*** Block opens ***

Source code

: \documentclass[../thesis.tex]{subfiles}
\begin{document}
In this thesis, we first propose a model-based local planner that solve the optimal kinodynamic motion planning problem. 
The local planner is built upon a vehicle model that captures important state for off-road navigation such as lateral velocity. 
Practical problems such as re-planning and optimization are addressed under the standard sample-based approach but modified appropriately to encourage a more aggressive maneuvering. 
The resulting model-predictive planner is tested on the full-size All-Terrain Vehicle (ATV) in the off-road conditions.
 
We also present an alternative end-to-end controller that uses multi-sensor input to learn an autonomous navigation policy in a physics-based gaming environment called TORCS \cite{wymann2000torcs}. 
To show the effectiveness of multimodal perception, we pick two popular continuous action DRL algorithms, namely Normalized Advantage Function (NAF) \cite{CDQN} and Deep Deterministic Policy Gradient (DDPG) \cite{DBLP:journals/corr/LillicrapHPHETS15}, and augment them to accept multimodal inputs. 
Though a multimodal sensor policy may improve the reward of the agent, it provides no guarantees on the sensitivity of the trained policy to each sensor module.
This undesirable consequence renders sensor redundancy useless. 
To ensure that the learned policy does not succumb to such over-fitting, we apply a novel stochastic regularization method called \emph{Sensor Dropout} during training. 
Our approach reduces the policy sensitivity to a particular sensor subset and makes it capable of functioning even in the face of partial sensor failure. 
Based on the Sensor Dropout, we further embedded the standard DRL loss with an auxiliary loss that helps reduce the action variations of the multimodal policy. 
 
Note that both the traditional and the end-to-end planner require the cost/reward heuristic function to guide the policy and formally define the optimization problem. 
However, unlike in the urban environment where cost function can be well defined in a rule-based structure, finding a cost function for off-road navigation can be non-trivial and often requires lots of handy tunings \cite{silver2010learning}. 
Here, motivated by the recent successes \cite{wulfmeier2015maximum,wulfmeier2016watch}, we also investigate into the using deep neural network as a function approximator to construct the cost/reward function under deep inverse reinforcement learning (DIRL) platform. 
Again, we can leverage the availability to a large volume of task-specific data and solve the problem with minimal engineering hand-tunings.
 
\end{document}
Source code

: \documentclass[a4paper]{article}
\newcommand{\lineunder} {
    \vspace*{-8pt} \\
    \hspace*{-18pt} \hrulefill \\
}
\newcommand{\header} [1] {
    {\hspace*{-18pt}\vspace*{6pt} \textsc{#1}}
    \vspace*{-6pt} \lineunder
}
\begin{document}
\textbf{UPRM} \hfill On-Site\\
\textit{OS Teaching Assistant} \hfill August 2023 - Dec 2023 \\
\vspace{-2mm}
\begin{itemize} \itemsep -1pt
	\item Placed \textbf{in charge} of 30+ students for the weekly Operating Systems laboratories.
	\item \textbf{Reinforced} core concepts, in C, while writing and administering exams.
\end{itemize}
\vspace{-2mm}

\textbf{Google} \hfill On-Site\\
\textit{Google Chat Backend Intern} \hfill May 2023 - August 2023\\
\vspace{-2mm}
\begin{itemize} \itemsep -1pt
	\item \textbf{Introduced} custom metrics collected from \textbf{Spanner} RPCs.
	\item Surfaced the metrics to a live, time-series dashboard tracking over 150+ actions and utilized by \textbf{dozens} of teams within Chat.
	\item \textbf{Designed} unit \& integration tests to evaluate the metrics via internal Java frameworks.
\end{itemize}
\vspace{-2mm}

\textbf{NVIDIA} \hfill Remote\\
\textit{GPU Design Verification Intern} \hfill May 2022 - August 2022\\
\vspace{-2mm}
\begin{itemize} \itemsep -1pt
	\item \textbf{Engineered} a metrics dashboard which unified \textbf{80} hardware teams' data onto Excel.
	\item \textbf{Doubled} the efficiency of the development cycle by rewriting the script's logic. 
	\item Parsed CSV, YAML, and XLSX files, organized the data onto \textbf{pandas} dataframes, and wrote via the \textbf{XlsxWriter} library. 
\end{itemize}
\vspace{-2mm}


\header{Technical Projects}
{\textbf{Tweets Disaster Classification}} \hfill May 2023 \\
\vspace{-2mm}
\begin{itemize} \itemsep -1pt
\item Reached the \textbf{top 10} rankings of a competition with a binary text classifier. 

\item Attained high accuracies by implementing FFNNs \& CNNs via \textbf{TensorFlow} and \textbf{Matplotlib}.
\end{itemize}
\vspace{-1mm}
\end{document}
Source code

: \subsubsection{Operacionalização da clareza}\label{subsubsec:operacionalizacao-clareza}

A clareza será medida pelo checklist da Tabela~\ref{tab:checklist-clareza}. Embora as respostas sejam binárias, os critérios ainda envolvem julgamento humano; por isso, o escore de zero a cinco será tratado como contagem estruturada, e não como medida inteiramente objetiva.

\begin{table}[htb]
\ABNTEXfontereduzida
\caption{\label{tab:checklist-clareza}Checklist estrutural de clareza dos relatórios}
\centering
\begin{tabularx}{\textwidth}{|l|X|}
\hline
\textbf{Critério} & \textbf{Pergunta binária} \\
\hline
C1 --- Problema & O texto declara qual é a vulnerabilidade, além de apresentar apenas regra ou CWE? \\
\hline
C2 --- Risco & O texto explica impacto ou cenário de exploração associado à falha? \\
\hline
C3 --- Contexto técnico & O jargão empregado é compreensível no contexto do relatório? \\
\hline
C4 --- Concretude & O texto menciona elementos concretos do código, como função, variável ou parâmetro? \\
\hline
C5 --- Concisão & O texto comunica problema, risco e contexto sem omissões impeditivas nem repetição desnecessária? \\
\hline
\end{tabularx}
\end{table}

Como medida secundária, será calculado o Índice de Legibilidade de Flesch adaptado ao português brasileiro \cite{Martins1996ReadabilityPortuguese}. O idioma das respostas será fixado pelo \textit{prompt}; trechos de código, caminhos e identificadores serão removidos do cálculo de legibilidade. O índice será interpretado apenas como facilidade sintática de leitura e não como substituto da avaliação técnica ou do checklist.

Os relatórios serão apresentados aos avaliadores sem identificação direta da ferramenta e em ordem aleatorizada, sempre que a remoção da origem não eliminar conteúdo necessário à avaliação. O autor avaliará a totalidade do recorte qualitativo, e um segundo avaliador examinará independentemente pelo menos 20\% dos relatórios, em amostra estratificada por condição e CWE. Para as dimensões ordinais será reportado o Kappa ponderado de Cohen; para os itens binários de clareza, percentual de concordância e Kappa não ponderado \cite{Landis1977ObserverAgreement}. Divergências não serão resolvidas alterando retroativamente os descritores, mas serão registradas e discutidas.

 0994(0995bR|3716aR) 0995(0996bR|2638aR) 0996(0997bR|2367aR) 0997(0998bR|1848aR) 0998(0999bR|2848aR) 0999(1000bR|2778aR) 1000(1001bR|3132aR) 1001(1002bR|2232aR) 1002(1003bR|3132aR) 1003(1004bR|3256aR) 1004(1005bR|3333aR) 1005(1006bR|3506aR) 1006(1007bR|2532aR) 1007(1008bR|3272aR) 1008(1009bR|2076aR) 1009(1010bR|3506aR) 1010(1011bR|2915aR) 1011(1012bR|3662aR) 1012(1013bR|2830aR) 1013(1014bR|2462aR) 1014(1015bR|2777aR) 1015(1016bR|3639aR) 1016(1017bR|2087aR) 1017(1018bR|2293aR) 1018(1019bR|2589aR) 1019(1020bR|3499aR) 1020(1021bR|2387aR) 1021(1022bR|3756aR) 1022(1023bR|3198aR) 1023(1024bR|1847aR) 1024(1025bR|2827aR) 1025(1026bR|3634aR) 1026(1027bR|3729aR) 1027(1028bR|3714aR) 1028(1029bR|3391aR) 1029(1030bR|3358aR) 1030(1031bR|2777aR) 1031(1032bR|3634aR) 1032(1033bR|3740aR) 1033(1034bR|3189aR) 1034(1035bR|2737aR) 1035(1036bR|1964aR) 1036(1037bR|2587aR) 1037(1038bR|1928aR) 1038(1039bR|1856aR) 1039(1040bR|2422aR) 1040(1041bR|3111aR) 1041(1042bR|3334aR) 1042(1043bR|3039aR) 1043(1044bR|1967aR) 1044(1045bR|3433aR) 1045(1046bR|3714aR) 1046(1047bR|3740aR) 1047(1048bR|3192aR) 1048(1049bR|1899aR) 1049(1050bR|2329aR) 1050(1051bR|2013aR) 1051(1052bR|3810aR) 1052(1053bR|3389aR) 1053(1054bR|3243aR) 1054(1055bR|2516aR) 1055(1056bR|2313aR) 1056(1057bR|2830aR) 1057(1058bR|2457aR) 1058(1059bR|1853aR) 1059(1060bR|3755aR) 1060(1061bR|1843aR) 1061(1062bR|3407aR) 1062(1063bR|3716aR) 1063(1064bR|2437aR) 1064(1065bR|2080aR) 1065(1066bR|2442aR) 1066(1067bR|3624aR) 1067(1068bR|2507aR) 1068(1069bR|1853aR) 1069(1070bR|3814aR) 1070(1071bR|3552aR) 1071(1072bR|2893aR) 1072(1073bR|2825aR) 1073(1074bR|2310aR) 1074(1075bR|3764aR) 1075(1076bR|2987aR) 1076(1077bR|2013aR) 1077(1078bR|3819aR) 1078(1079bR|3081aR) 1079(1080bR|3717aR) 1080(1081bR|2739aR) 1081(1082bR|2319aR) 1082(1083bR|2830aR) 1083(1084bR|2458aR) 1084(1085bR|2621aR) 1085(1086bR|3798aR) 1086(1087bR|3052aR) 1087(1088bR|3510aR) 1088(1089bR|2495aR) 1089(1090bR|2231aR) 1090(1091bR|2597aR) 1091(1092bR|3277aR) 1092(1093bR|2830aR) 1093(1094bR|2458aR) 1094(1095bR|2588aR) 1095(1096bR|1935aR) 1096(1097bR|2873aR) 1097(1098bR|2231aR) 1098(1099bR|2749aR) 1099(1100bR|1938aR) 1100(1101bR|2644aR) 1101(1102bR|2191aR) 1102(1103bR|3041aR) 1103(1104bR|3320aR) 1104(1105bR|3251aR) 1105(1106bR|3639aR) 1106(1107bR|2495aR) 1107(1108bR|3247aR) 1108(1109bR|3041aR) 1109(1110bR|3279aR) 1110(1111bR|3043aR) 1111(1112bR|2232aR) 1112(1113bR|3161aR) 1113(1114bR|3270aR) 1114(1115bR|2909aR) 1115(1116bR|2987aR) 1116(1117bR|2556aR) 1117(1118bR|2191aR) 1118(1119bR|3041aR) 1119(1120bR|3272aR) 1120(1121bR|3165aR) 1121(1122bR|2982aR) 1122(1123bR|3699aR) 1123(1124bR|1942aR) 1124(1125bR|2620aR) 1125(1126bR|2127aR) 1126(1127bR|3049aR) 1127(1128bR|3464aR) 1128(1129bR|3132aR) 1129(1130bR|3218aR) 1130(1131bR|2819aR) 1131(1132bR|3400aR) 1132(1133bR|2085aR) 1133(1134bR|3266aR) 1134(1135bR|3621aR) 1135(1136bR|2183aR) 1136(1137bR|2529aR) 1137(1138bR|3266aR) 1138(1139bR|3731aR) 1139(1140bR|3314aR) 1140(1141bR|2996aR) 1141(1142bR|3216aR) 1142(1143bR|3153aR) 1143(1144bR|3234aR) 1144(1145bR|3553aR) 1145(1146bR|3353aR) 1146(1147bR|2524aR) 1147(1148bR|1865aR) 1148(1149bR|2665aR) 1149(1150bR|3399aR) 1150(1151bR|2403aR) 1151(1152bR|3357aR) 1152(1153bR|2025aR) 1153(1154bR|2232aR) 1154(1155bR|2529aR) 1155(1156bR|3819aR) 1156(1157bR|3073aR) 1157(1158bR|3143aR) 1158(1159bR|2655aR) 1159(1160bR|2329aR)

*** Block closes ***

__Task item__
Go through the material above and copy each line that has the word "called".

__Your solution__
We also present an alternative end-to-end controller that uses multi-sensor input to learn an autonomous navigation policy in a physics-based gaming environment called TORCS \cite{wymann2000torcs}. 
To ensure that the learned policy does not succumb to such over-fitting, we apply a novel stochastic regularization method called \emph{Sensor Dropout} during training. 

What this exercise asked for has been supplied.